Convert raw HTML or URLs to clean markdown via html-to-markdown-mcp (npx)
How can an agent convert raw HTML (from a scraper, API response, or email) to clean markdown — preserving headings, lists, code blocks, and links — without relying on mcp-server-fetch (which only takes URLs)? Also needs truncation for large pages and the ability to save to disk.
Recipe: Convert HTML to Markdown via html-to-markdown-mcp (npx)
Surface
- Package:
html-to-markdown-mcp(npm) - Launch:
npx -y html-to-markdown-mcp(stdio) - Auth: none
- Tools:
html_to_markdown,save_markdown(2 tools) - Engine: Turndown.js
What it does
Two complementary tools:
`html_to_markdown` — convert HTML to clean markdown:
- Accepts raw HTML (from scrapers, API responses, email bodies) OR a URL (fetches the page automatically)
- Preserves headings, bold/italic, lists, code blocks (with language hints), links
- Adds metadata header (source, title, timestamp) — toggle with
includeMetadata: false maxLengthtruncation for large pages (avoids blowing token limits)saveToFileto write full content to disk and return just a summary
`save_markdown` — persist any markdown string to a file on disk.

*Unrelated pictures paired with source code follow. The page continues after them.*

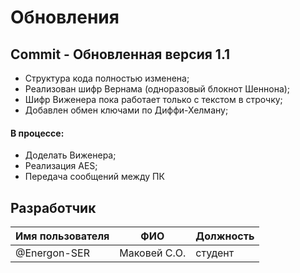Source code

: # Обновления

## Commit - Обновленная версия 1.1

- Структура кода полностью изменена;
- Реализован шифр Вернама (одноразовый блокнот Шеннона);
- Шифр Виженера пока работает только с текстом в строчку;
- Добавлен обмен ключами по Диффи-Хелману;

#### В процессе:

- Доделать Виженера;
- Реализация AES;
- Передача сообщений между ПК



## Разработчик

| Имя пользователя | ФИО                      | Должность                |
|------------------|--------------------------|--------------------------|
| @Energon-SER     | Маковей С.О.             | студент                  |
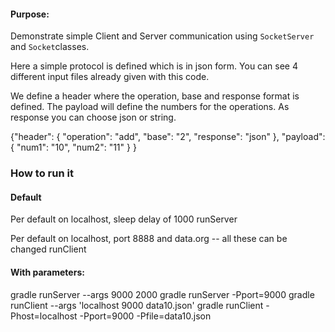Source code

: #### Purpose:
Demonstrate simple Client and Server communication using `SocketServer` and `Socket`classes.

Here a simple protocol is defined which is in json form. You can see 4 different input files already given with this code. 

We define a header where the operation, base and response format is defined.
The payload will define the numbers for the operations. As response you can choose json or string. 

{"header":
  {
    "operation": "add",
    "base": "2",
    "response": "json"
  },
  "payload": {
    "num1": "10",
    "num2": "11"
  }
}

### How to run it

#### Default 
Per default on localhost, sleep delay of 1000
runServer

Per default on localhost, port 8888 and data.org -- all these can be changed
runClient

#### With parameters:

gradle runServer --args 9000 2000
gradle runServer -Pport=9000
gradle runClient --args 'localhost 9000 data10.json'
gradle runClient -Phost=localhost -Pport=9000 -Pfile=data10.json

Parameters — html_to_markdown
| Param | Type | Required | Description |
|---|---|---|---|
html | string | one of html/url | Raw HTML to convert |
url | string | one of html/url | URL to fetch and convert |
includeMetadata | boolean | no | Add source/title/timestamp header (default: true) |
maxLength | number | no | Truncate output to N chars (default: no limit) |
saveToFile | string | no | File path to save full content; returns summary instead |
Difference from mcp-server-fetch
mcp-server-fetch only accepts URLs. This server also accepts raw HTML strings, making it useful when you already have HTML from another source (API response, email, database, scraper output). It also adds maxLength truncation and saveToFile which fetch doesn't have.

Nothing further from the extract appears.